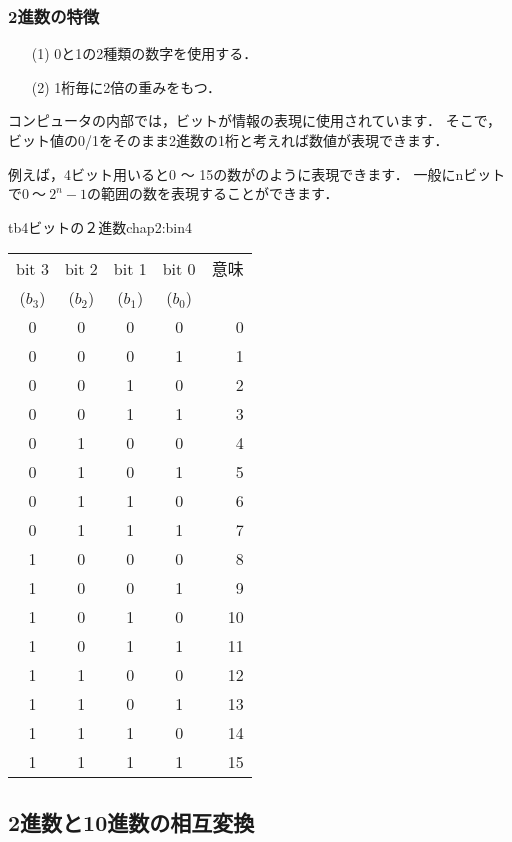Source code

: \subsubsection{2進数の特徴}
\begin{enumerate}
\item[(1)] 0と1の2種類の数字を使用する．
\item[(2)] 1桁毎に2倍の重みをもつ．
\end{enumerate}

コンピュータの内部では，ビットが情報の表現に使用されています．
そこで，ビット値の0/1をそのまま2進数の1桁と考えれば数値が表現できます．

例えば，4ビット用いると0 〜 15の数がのように表現できます．
一般にnビットで$0~〜~2^n-1$の範囲の数を表現することができます．

\begin{mytable}{tb}{4ビットの２進数}{chap2:bin4}
{\small\begin{tabular}{c|c|c|c|r}
\hline\hline
bit 3 & bit 2 & bit 1 & bit 0 & 意味\\
($b_3$)&($b_2$)&($b_1$)&($b_0$)&\\
\hline
 0 &  0 &  0 &  0 &  0 \\
 0 &  0 &  0 &  1 &  1 \\
 0 &  0 &  1 &  0 &  2 \\
 0 &  0 &  1 &  1 &  3 \\
 0 &  1 &  0 &  0 &  4 \\
 0 &  1 &  0 &  1 &  5 \\
 0 &  1 &  1 &  0 &  6 \\
 0 &  1 &  1 &  1 &  7 \\
 1 &  0 &  0 &  0 &  8 \\
 1 &  0 &  0 &  1 &  9 \\
 1 &  0 &  1 &  0 & 10 \\
 1 &  0 &  1 &  1 & 11 \\
 1 &  1 &  0 &  0 & 12 \\
 1 &  1 &  0 &  1 & 13 \\
 1 &  1 &  1 &  0 & 14 \\
 1 &  1 &  1 &  1 & 15 \\
\end{tabular}}
\end{mytable}


\subsection{2進数と10進数の相互変換}

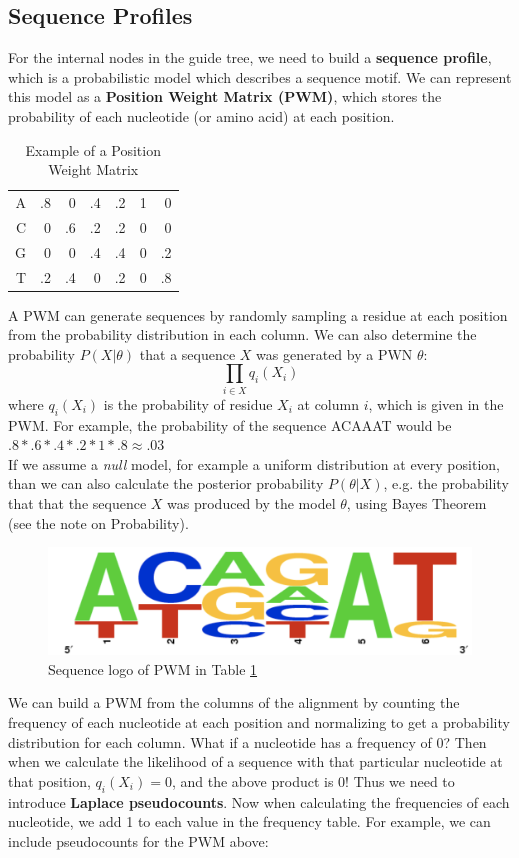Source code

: \documentclass[12pt]{article}
\begin{document}
\subsection{Sequence Profiles}
For the internal nodes in the guide tree, we need to build a \textbf{sequence profile}, which is a probabilistic model which describes a sequence motif. We can represent this model as a \textbf{Position Weight Matrix (PWM)}, which stores the probability of each nucleotide (or amino acid) at each position.
\begin{table}[h]
\centering
\begin{tabular}{r|rrrrrr}
A & .8 & 0  & .4 & .2 & 1 & 0   \\ \cline{2-7} 
C & 0  & .6 & .2 & .2 & 0 & 0   \\ \cline{2-7} 
G & 0  & 0  & .4 & .4 & 0 & .2 \\ \cline{2-7} 
T & .2 & .4 & 0  & .2 & 0 & .8
\end{tabular}
\caption{Example of a Position Weight Matrix}
\label{tab:pwm}
\end{table}
A PWM can generate sequences by randomly sampling a residue at each position from the probability distribution in each column. We can also determine the probability $P(X | \theta)$ that a sequence $X$ was generated by a PWN $\theta$:
$$\prod_{i\in X} q_i(X_i)$$
where $q_i(X_i)$ is the probability of residue $X_i$ at column $i$, which is given in the PWM. For example, the probability of the sequence ACAAAT would be $.8 * .6 * .4 * .2 * 1 * .8 \approx .03$\\[10pt]
If we assume a \textit{null} model, for example a uniform distribution at every position, than we can also calculate the posterior probability $P(\theta | X)$, e.g. the probability that that the sequence $X$ was produced by the model $\theta$, using Bayes Theorem (see the note on Probability).\\[10pt]
\begin{figure}[t]
    \centering
    \includegraphics[width=.6\linewidth]{logo.png}
    \caption{Sequence logo of PWM in Table \ref{tab:pwm}}
    \label{fig:log}
\end{figure}
We can build a PWM from the columns of the alignment by counting the frequency of each nucleotide at each position and normalizing to get a probability distribution for each column. What if a nucleotide has a frequency of 0? Then when we calculate the likelihood of a sequence with that particular nucleotide at that position, $q_i(X_i) = 0$, and the above product is 0! Thus we need to introduce \textbf{Laplace pseudocounts}. Now when calculating the frequencies of each nucleotide, we add 1 to each value in the frequency table. For example, we can include pseudocounts for the PWM above:
\end{document}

....

WHAT YOU ARE ASKED TO DO: Copy the material exactly. Do not include the pictures.

FINISHED TASK:
Source code

: \subsubsection{2進数の特徴}
\begin{enumerate}
\item[(1)] 0と1の2種類の数字を使用する．
\item[(2)] 1桁毎に2倍の重みをもつ．
\end{enumerate}

コンピュータの内部では，ビットが情報の表現に使用されています．
そこで，ビット値の0/1をそのまま2進数の1桁と考えれば数値が表現できます．

例えば，4ビット用いると0 〜 15の数がのように表現できます．
一般にnビットで$0~〜~2^n-1$の範囲の数を表現することができます．

\begin{mytable}{tb}{4ビットの２進数}{chap2:bin4}
{\small\begin{tabular}{c|c|c|c|r}
\hline\hline
bit 3 & bit 2 & bit 1 & bit 0 & 意味\\
($b_3$)&($b_2$)&($b_1$)&($b_0$)&\\
\hline
 0 &  0 &  0 &  0 &  0 \\
 0 &  0 &  0 &  1 &  1 \\
 0 &  0 &  1 &  0 &  2 \\
 0 &  0 &  1 &  1 &  3 \\
 0 &  1 &  0 &  0 &  4 \\
 0 &  1 &  0 &  1 &  5 \\
 0 &  1 &  1 &  0 &  6 \\
 0 &  1 &  1 &  1 &  7 \\
 1 &  0 &  0 &  0 &  8 \\
 1 &  0 &  0 &  1 &  9 \\
 1 &  0 &  1 &  0 & 10 \\
 1 &  0 &  1 &  1 & 11 \\
 1 &  1 &  0 &  0 & 12 \\
 1 &  1 &  0 &  1 & 13 \\
 1 &  1 &  1 &  0 & 14 \\
 1 &  1 &  1 &  1 & 15 \\
\end{tabular}}
\end{mytable}


\subsection{2進数と10進数の相互変換}

Source code

: \documentclass[12pt]{article}
\begin{document}
\subsection{Sequence Profiles}
For the internal nodes in the guide tree, we need to build a \textbf{sequence profile}, which is a probabilistic model which describes a sequence motif. We can represent this model as a \textbf{Position Weight Matrix (PWM)}, which stores the probability of each nucleotide (or amino acid) at each position.
\begin{table}[h]
\centering
\begin{tabular}{r|rrrrrr}
A & .8 & 0  & .4 & .2 & 1 & 0   \\ \cline{2-7} 
C & 0  & .6 & .2 & .2 & 0 & 0   \\ \cline{2-7} 
G & 0  & 0  & .4 & .4 & 0 & .2 \\ \cline{2-7} 
T & .2 & .4 & 0  & .2 & 0 & .8
\end{tabular}
\caption{Example of a Position Weight Matrix}
\label{tab:pwm}
\end{table}
A PWM can generate sequences by randomly sampling a residue at each position from the probability distribution in each column. We can also determine the probability $P(X | \theta)$ that a sequence $X$ was generated by a PWN $\theta$:
$$\prod_{i\in X} q_i(X_i)$$
where $q_i(X_i)$ is the probability of residue $X_i$ at column $i$, which is given in the PWM. For example, the probability of the sequence ACAAAT would be $.8 * .6 * .4 * .2 * 1 * .8 \approx .03$\\[10pt]
If we assume a \textit{null} model, for example a uniform distribution at every position, than we can also calculate the posterior probability $P(\theta | X)$, e.g. the probability that that the sequence $X$ was produced by the model $\theta$, using Bayes Theorem (see the note on Probability).\\[10pt]
\begin{figure}[t]
    \centering
    \includegraphics[width=.6\linewidth]{logo.png}
    \caption{Sequence logo of PWM in Table \ref{tab:pwm}}
    \label{fig:log}
\end{figure}
We can build a PWM from the columns of the alignment by counting the frequency of each nucleotide at each position and normalizing to get a probability distribution for each column. What if a nucleotide has a frequency of 0? Then when we calculate the likelihood of a sequence with that particular nucleotide at that position, $q_i(X_i) = 0$, and the above product is 0! Thus we need to introduce \textbf{Laplace pseudocounts}. Now when calculating the frequencies of each nucleotide, we add 1 to each value in the frequency table. For example, we can include pseudocounts for the PWM above:
\end{document}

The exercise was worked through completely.